Estou convencido que muitas vezes o «distinto» não se apercebe que há mais envolvidos na sua mudança de direcção do que só o carro de trás, que às vezes não vem lá – peões à espera de atravessar, carros à espera que ele continue em frente, em vez de mudar de direcção. Às vezes, concedamos, serão as pressões da vida que impedem que ele se aperceba que é preciso fazer piscas senão prejudica outros, ou que se aperceba que há outras vias além da que ele segue, que para ele é a única óbvia.
Ainda não se inventou um automatismo, que permitisse que o automobilista fizesse piscas automaticamente, assim como acende os «stops» automaticamente quando trava. Um sistema como o que gira os faróis para o lado que se vira, não seria aqui eficaz, antes pelo contrário. Só piscaria quando o carro já estivesse a curvar. E se fosse sensível, estaria a fazer piscas «por tudo e por nada». Não resulta. Só podemos esperar que os condutores sejam cívicos.

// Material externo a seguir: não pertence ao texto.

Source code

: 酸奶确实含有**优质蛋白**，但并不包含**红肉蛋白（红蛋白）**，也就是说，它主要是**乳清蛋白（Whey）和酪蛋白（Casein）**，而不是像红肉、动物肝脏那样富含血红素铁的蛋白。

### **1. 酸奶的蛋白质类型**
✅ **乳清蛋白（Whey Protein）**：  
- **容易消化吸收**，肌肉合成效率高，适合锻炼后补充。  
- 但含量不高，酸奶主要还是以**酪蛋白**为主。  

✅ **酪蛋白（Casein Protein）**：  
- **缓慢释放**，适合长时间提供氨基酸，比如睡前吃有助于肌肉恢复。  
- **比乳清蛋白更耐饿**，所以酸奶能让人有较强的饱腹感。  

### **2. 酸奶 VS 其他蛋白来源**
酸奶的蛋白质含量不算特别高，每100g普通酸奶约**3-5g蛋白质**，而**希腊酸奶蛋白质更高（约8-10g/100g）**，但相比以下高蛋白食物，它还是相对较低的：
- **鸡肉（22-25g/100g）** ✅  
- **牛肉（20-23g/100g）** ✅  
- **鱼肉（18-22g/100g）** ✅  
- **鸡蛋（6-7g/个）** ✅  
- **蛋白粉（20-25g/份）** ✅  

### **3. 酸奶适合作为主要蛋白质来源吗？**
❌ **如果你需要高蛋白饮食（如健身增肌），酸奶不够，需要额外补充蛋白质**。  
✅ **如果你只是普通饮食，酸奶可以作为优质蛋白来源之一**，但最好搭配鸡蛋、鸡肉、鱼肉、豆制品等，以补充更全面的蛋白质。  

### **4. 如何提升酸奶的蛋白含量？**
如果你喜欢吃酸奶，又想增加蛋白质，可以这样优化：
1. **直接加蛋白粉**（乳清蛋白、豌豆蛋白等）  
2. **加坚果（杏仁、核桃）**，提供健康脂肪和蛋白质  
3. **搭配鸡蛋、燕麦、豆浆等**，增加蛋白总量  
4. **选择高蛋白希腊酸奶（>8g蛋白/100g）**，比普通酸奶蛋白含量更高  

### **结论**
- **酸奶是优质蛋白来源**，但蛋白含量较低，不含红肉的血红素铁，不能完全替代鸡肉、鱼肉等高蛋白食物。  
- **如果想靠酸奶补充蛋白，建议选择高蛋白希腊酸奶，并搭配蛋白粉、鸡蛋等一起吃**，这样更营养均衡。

Há sistemas que induzem as pessoas a realizar determinada acção, considerada necessária, mas que as pessoas não realizariam se não existisse uma estratégia para as «obrigar» a isso. É o caso dos carrinhos de supermercado, que «obriga» o cliente a arrumá-los, se quiser recuperar a moedinha. Um achado. Infelizmente, a «moedinha» que pode levar o condutor a fazer piscas, pode ser apenas a chatice de levar uma buzinadela doutro condutor, ou um menu de dedo e palavrão, dum peão.

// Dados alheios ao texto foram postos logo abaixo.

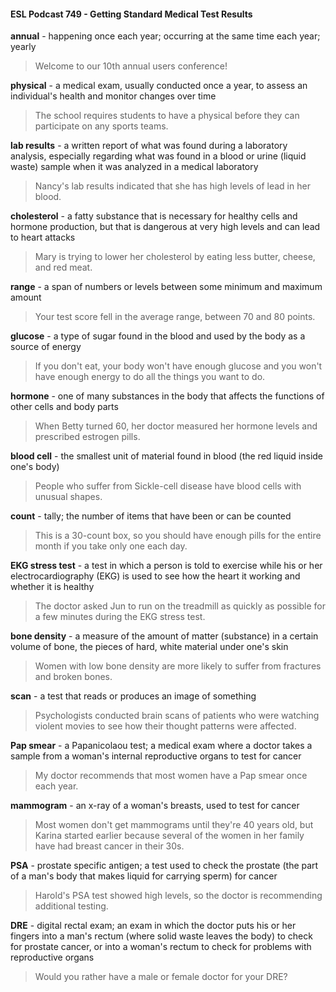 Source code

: #### ESL Podcast 749 - Getting Standard Medical Test Results

**annual** - happening once each year; occurring at the same time each year;
yearly

> Welcome to our 10th
annual users conference!

**physical** - a medical exam, usually conducted once a year, to assess an
individual's health and monitor changes over time

> The school requires students to have a physical before they can participate on
any sports teams.

**lab results** - a written report of what was found during a laboratory analysis,
especially regarding what was found in a blood or urine (liquid waste) sample
when it was analyzed in a medical laboratory

> Nancy's lab results indicated that she has high levels of lead in her blood.

**cholesterol** - a fatty substance that is necessary for healthy cells and hormone
production, but that is dangerous at very high levels and can lead to heart attacks

> Mary is trying to lower her cholesterol by eating less butter, cheese, and red
meat.

**range** - a span of numbers or levels between some minimum and maximum
amount

> Your test score fell in the average range, between 70 and 80 points.

**glucose** - a type of sugar found in the blood and used by the body as a source
of energy

> If you don't eat, your body won't have enough glucose and you won't have
enough energy to do all the things you want to do.

**hormone** - one of many substances in the body that affects the functions of
other cells and body parts

> When Betty turned 60, her doctor measured her hormone levels and prescribed
estrogen pills.

**blood cell** - the smallest unit of material found in blood (the red liquid inside
one's body)

> People who suffer from Sickle-cell disease have blood cells with unusual
shapes.

**count** - tally; the number of items that have been or can be counted

> This is a 30-count box, so you should have enough pills for the entire month if
you take only one each day.

**EKG stress test** - a test in which a person is told to exercise while his or her
electrocardiography (EKG) is used to see how the heart it working and whether it
is healthy

> The doctor asked Jun to run on the treadmill as quickly as possible for a few
minutes during the EKG stress test.

**bone density** - a measure of the amount of matter (substance) in a certain
volume of bone, the pieces of hard, white material under one's skin

> Women with low bone density are more likely to suffer from fractures and
broken bones.

**scan** - a test that reads or produces an image of something

> Psychologists conducted brain scans of patients who were watching violent
movies to see how their thought patterns were affected.

**Pap smear** - a Papanicolaou test; a medical exam where a doctor takes a
sample from a woman's internal reproductive organs to test for cancer

> My doctor recommends that most women have a Pap smear once each year.

**mammogram** - an x-ray of a woman's breasts, used to test for cancer

> Most women don't get mammograms until they're 40 years old, but Karina
started earlier because several of the women in her family have had breast
cancer in their 30s.

**PSA** - prostate specific antigen; a test used to check the prostate (the part of a
man's body that makes liquid for carrying sperm) for cancer

> Harold's PSA test showed high levels, so the doctor is recommending
additional testing.

**DRE** - digital rectal exam; an exam in which the doctor puts his or her fingers
into a man's rectum (where solid waste leaves the body) to check for prostate
cancer, or into a woman's rectum to check for problems with reproductive organs

> Would you rather have a male or female doctor for your DRE?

A importância da instrução excede em muito o restrito campo de aplicação que habitualmente se lhe vislumbra. A competência que se ganha numa matéria é por vezes muito útil noutra completamente insuspeita. Geometria Descritiva devia ser uma disciplina obrigatória no curso das escolas de condução. Pelo menos, os seus rudimentos. O conhecimento da lógica dum rebatimento, parece-me fundamental para os condutores terem uma noção clara de que as faixas de rodagem seguem uma lógica de movimento de compasso, nas rotundas e nas mudanças de direcção nos cruzamentos.
As autarquias tentam minimizar essa ignorância desenhando no chão as linhas de separação entre faixas. Isso ajuda muito, e estou certo que já evitou muitos toques. Mas os adeptos da «distância mais curta entre 2 pontos» frequentemente não ligam e invadem a faixa alheia com o maior dos desplantes. Em vias com mais de uma faixa de rodagem também se mostram muito úteis as linhas de separação de faixas, pintadas no chão, porque os «fracos de avaliação de distâncias» só percebem que cabem 2 carros à vontade na via, se a respectiva separação lá estiver desenhada. Na via e nos parques de estacionamento.
Concedamos que seja carência de capacidade de avaliação quando um «gordo» instala o seu carro num espaço que dá para 2. (Voltámos à vaca fria…). Mas deixa de se perceber, quando o mesmo que acha que um espaço de 2 só dá para 1 carro, possa depois estacionar longitudinalmente a meio da via do parque de estacionamento, «achando» que os 2 metros que sobram entre o seu carro e a traseira dos que estão correctamente estacionados em espinha, são suficientes para eles saírem! Duas medidas – uma deficiência de avaliação típica de egoístas!
Já li na blogaláxia, por várias vezes, queixas em relação aos «espertos» e indicando mesmo os procedimentos anti-«espertos» que alguns dizem adoptar. É um erro. O «esperto» necessita de ser educado, mas quem tenta que ele aprenda na estrada, corre o risco de contratempos vários, desde a discussão, ao toque de chapa e por aí fora. Um amigo meu tem uma máxima:
«Não sou eu que o vou ensinar», querendo dizer que educar um «esperto» é muito penalizante para quem o tenta. Os muitos toques que o «esperto» vai dar e sofrer, inevitáveis ou premeditados, e as inúmeras discussões que vai ter é que o vão ensinar. Ou não.